[Opening Data for the task section]
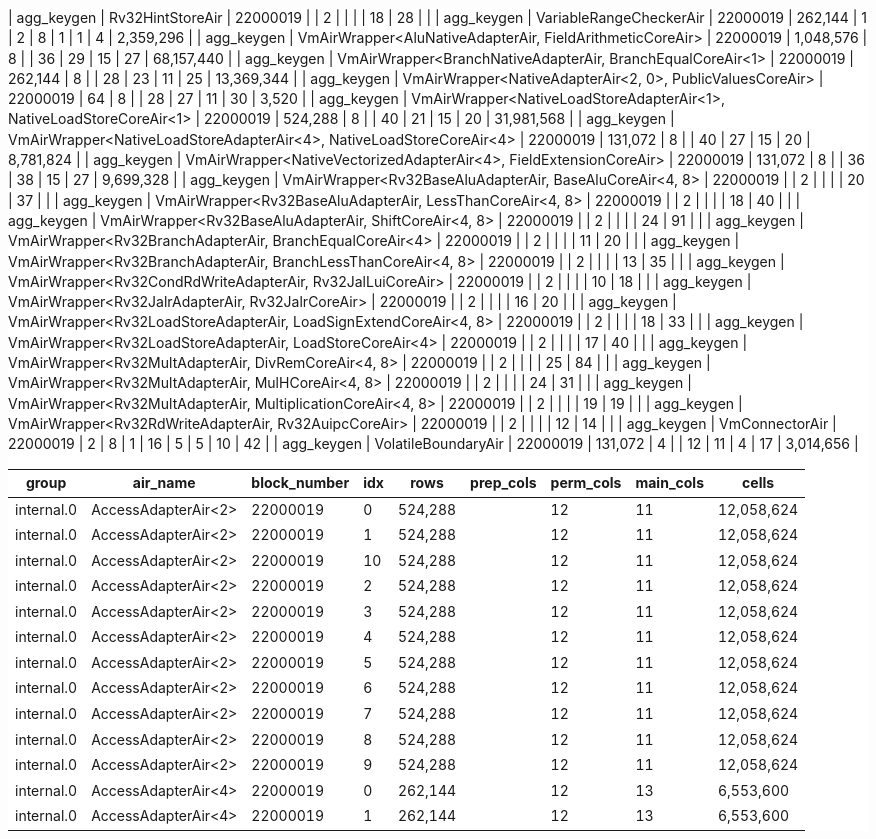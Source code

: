 | agg_keygen | Rv32HintStoreAir | 22000019 |  | 2 |  |  |  | 18 | 28 |  | 
| agg_keygen | VariableRangeCheckerAir | 22000019 | 262,144 | 1 | 2 | 8 | 1 | 1 | 4 | 2,359,296 | 
| agg_keygen | VmAirWrapper<AluNativeAdapterAir, FieldArithmeticCoreAir> | 22000019 | 1,048,576 | 8 |  | 36 | 29 | 15 | 27 | 68,157,440 | 
| agg_keygen | VmAirWrapper<BranchNativeAdapterAir, BranchEqualCoreAir<1> | 22000019 | 262,144 | 8 |  | 28 | 23 | 11 | 25 | 13,369,344 | 
| agg_keygen | VmAirWrapper<NativeAdapterAir<2, 0>, PublicValuesCoreAir> | 22000019 | 64 | 8 |  | 28 | 27 | 11 | 30 | 3,520 | 
| agg_keygen | VmAirWrapper<NativeLoadStoreAdapterAir<1>, NativeLoadStoreCoreAir<1> | 22000019 | 524,288 | 8 |  | 40 | 21 | 15 | 20 | 31,981,568 | 
| agg_keygen | VmAirWrapper<NativeLoadStoreAdapterAir<4>, NativeLoadStoreCoreAir<4> | 22000019 | 131,072 | 8 |  | 40 | 27 | 15 | 20 | 8,781,824 | 
| agg_keygen | VmAirWrapper<NativeVectorizedAdapterAir<4>, FieldExtensionCoreAir> | 22000019 | 131,072 | 8 |  | 36 | 38 | 15 | 27 | 9,699,328 | 
| agg_keygen | VmAirWrapper<Rv32BaseAluAdapterAir, BaseAluCoreAir<4, 8> | 22000019 |  | 2 |  |  |  | 20 | 37 |  | 
| agg_keygen | VmAirWrapper<Rv32BaseAluAdapterAir, LessThanCoreAir<4, 8> | 22000019 |  | 2 |  |  |  | 18 | 40 |  | 
| agg_keygen | VmAirWrapper<Rv32BaseAluAdapterAir, ShiftCoreAir<4, 8> | 22000019 |  | 2 |  |  |  | 24 | 91 |  | 
| agg_keygen | VmAirWrapper<Rv32BranchAdapterAir, BranchEqualCoreAir<4> | 22000019 |  | 2 |  |  |  | 11 | 20 |  | 
| agg_keygen | VmAirWrapper<Rv32BranchAdapterAir, BranchLessThanCoreAir<4, 8> | 22000019 |  | 2 |  |  |  | 13 | 35 |  | 
| agg_keygen | VmAirWrapper<Rv32CondRdWriteAdapterAir, Rv32JalLuiCoreAir> | 22000019 |  | 2 |  |  |  | 10 | 18 |  | 
| agg_keygen | VmAirWrapper<Rv32JalrAdapterAir, Rv32JalrCoreAir> | 22000019 |  | 2 |  |  |  | 16 | 20 |  | 
| agg_keygen | VmAirWrapper<Rv32LoadStoreAdapterAir, LoadSignExtendCoreAir<4, 8> | 22000019 |  | 2 |  |  |  | 18 | 33 |  | 
| agg_keygen | VmAirWrapper<Rv32LoadStoreAdapterAir, LoadStoreCoreAir<4> | 22000019 |  | 2 |  |  |  | 17 | 40 |  | 
| agg_keygen | VmAirWrapper<Rv32MultAdapterAir, DivRemCoreAir<4, 8> | 22000019 |  | 2 |  |  |  | 25 | 84 |  | 
| agg_keygen | VmAirWrapper<Rv32MultAdapterAir, MulHCoreAir<4, 8> | 22000019 |  | 2 |  |  |  | 24 | 31 |  | 
| agg_keygen | VmAirWrapper<Rv32MultAdapterAir, MultiplicationCoreAir<4, 8> | 22000019 |  | 2 |  |  |  | 19 | 19 |  | 
| agg_keygen | VmAirWrapper<Rv32RdWriteAdapterAir, Rv32AuipcCoreAir> | 22000019 |  | 2 |  |  |  | 12 | 14 |  | 
| agg_keygen | VmConnectorAir | 22000019 | 2 | 8 | 1 | 16 | 5 | 5 | 10 | 42 | 
| agg_keygen | VolatileBoundaryAir | 22000019 | 131,072 | 4 |  | 12 | 11 | 4 | 17 | 3,014,656 | 

| group | air_name | block_number | idx | rows | prep_cols | perm_cols | main_cols | cells |
| --- | --- | --- | --- | --- | --- | --- | --- | --- |
| internal.0 | AccessAdapterAir<2> | 22000019 | 0 | 524,288 |  | 12 | 11 | 12,058,624 | 
| internal.0 | AccessAdapterAir<2> | 22000019 | 1 | 524,288 |  | 12 | 11 | 12,058,624 | 
| internal.0 | AccessAdapterAir<2> | 22000019 | 10 | 524,288 |  | 12 | 11 | 12,058,624 | 
| internal.0 | AccessAdapterAir<2> | 22000019 | 2 | 524,288 |  | 12 | 11 | 12,058,624 | 
| internal.0 | AccessAdapterAir<2> | 22000019 | 3 | 524,288 |  | 12 | 11 | 12,058,624 | 
| internal.0 | AccessAdapterAir<2> | 22000019 | 4 | 524,288 |  | 12 | 11 | 12,058,624 | 
| internal.0 | AccessAdapterAir<2> | 22000019 | 5 | 524,288 |  | 12 | 11 | 12,058,624 | 
| internal.0 | AccessAdapterAir<2> | 22000019 | 6 | 524,288 |  | 12 | 11 | 12,058,624 | 
| internal.0 | AccessAdapterAir<2> | 22000019 | 7 | 524,288 |  | 12 | 11 | 12,058,624 | 
| internal.0 | AccessAdapterAir<2> | 22000019 | 8 | 524,288 |  | 12 | 11 | 12,058,624 | 
| internal.0 | AccessAdapterAir<2> | 22000019 | 9 | 524,288 |  | 12 | 11 | 12,058,624 | 
| internal.0 | AccessAdapterAir<4> | 22000019 | 0 | 262,144 |  | 12 | 13 | 6,553,600 | 
| internal.0 | AccessAdapterAir<4> | 22000019 | 1 | 262,144 |  | 12 | 13 | 6,553,600 |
[Closing Data for the task section]
--- What is expected ---
The answer should hold the lines from the one containing "6 | 524,288" through the end of the entries above, set down exactly, with both ends included.

--- Exercise result ---
| internal.0 | AccessAdapterAir<2> | 22000019 | 6 | 524,288 |  | 12 | 11 | 12,058,624 | 
| internal.0 | AccessAdapterAir<2> | 22000019 | 7 | 524,288 |  | 12 | 11 | 12,058,624 | 
| internal.0 | AccessAdapterAir<2> | 22000019 | 8 | 524,288 |  | 12 | 11 | 12,058,624 | 
| internal.0 | AccessAdapterAir<2> | 22000019 | 9 | 524,288 |  | 12 | 11 | 12,058,624 | 
| internal.0 | AccessAdapterAir<4> | 22000019 | 0 | 262,144 |  | 12 | 13 | 6,553,600 | 
| internal.0 | AccessAdapterAir<4> | 22000019 | 1 | 262,144 |  | 12 | 13 | 6,553,600 |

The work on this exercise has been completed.